*** Opening TASK INPUTS ***
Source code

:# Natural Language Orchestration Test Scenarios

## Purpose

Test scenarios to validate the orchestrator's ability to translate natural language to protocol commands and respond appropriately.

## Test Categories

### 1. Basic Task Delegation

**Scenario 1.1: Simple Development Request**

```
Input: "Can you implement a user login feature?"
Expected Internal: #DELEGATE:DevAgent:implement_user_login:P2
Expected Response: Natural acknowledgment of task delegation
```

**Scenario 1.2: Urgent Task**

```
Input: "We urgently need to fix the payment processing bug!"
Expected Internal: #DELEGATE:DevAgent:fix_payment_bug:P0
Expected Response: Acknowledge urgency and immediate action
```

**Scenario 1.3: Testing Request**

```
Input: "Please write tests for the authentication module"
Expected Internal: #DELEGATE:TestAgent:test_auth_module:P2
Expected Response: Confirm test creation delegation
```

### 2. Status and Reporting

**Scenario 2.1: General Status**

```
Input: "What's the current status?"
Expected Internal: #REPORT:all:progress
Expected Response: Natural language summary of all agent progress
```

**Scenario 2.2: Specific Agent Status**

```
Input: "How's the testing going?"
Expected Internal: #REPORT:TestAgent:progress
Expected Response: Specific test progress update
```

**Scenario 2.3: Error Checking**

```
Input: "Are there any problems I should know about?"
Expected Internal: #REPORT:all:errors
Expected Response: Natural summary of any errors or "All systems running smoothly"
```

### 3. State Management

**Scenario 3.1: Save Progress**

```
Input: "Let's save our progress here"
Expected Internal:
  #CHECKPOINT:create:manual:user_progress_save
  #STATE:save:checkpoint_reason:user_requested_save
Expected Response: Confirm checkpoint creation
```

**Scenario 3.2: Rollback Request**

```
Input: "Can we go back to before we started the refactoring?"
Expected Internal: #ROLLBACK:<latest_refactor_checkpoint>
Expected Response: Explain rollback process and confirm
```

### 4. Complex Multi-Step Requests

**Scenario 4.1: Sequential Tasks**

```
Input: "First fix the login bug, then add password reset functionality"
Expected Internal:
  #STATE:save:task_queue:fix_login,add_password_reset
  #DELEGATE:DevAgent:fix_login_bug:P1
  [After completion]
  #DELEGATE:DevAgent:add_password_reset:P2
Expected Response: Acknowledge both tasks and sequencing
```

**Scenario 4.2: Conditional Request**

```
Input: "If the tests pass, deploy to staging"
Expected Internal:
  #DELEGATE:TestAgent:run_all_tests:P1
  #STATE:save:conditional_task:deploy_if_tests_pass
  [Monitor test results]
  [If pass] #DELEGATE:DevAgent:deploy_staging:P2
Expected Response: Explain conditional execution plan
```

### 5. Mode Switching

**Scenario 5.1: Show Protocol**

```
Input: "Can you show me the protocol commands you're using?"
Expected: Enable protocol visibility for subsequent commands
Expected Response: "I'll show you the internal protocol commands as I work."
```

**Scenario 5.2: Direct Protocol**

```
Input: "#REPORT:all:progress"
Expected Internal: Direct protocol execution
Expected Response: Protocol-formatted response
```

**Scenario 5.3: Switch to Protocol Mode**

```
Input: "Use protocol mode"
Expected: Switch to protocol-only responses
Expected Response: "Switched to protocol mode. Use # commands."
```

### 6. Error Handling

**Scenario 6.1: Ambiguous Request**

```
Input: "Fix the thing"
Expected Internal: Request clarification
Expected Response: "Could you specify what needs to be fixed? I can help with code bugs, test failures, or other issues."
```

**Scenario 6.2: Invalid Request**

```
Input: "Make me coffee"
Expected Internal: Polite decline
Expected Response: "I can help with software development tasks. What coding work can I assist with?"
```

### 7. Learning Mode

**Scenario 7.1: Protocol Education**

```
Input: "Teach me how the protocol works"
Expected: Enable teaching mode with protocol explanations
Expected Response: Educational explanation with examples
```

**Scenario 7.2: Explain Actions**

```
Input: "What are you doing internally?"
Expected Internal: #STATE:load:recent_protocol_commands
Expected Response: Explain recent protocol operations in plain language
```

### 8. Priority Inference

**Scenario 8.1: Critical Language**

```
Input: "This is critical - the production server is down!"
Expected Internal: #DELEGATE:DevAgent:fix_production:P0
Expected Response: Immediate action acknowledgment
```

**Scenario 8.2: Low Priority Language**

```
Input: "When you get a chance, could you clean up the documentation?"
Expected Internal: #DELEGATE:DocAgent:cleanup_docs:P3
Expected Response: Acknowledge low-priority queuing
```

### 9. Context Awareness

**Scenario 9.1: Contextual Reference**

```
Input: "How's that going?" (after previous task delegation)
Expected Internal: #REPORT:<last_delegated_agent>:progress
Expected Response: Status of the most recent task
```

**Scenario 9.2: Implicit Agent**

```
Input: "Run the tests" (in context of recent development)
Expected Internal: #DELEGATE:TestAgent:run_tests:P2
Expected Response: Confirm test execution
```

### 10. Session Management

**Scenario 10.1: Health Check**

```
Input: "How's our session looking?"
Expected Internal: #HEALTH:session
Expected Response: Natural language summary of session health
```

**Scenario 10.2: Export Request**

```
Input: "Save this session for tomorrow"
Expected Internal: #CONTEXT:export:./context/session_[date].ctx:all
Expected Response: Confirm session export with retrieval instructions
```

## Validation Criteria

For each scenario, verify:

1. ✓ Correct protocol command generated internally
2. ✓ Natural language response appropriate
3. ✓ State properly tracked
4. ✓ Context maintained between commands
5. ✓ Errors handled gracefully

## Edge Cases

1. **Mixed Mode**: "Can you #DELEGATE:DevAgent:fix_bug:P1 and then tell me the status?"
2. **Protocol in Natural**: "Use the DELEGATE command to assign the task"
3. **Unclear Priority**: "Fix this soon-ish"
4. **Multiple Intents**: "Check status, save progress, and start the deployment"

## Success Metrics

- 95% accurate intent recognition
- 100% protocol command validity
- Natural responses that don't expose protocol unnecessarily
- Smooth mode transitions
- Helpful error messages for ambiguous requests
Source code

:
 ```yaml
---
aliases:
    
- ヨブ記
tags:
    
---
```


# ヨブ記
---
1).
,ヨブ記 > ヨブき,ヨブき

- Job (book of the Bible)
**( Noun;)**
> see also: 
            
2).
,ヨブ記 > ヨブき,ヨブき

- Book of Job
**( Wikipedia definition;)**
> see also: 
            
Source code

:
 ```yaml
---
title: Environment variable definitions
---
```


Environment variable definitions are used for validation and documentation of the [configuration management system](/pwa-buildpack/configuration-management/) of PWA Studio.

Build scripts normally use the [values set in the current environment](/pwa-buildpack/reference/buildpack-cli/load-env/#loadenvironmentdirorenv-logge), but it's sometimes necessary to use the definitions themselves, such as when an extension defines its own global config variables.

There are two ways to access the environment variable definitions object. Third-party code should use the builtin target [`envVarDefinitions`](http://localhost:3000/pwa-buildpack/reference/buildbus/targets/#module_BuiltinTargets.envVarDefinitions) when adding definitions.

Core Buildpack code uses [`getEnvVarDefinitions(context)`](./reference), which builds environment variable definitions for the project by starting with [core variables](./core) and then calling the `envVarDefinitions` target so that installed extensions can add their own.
*** Closing TASK INPUTS ***
• [YOUR INSTRUCTIONS] Your answer should be the exact lines above from the one with "save progress, and" through the one with "There are two", both included, and nothing besides.

• [SOLVED PROBLEM]
4. **Multiple Intents**: "Check status, save progress, and start the deployment"

## Success Metrics

- 95% accurate intent recognition
- 100% protocol command validity
- Natural responses that don't expose protocol unnecessarily
- Smooth mode transitions
- Helpful error messages for ambiguous requests
Source code

:
 ```yaml
---
aliases:
    
- ヨブ記
tags:
    
---
```


# ヨブ記
---
1).
,ヨブ記 > ヨブき,ヨブき

- Job (book of the Bible)
**( Noun;)**
> see also: 
            
2).
,ヨブ記 > ヨブき,ヨブき

- Book of Job
**( Wikipedia definition;)**
> see also: 
            
Source code

:
 ```yaml
---
title: Environment variable definitions
---
```


Environment variable definitions are used for validation and documentation of the [configuration management system](/pwa-buildpack/configuration-management/) of PWA Studio.

Build scripts normally use the [values set in the current environment](/pwa-buildpack/reference/buildpack-cli/load-env/#loadenvironmentdirorenv-logge), but it's sometimes necessary to use the definitions themselves, such as when an extension defines its own global config variables.

There are two ways to access the environment variable definitions object. Third-party code should use the builtin target [`envVarDefinitions`](http://localhost:3000/pwa-buildpack/reference/buildbus/targets/#module_BuiltinTargets.envVarDefinitions) when adding definitions.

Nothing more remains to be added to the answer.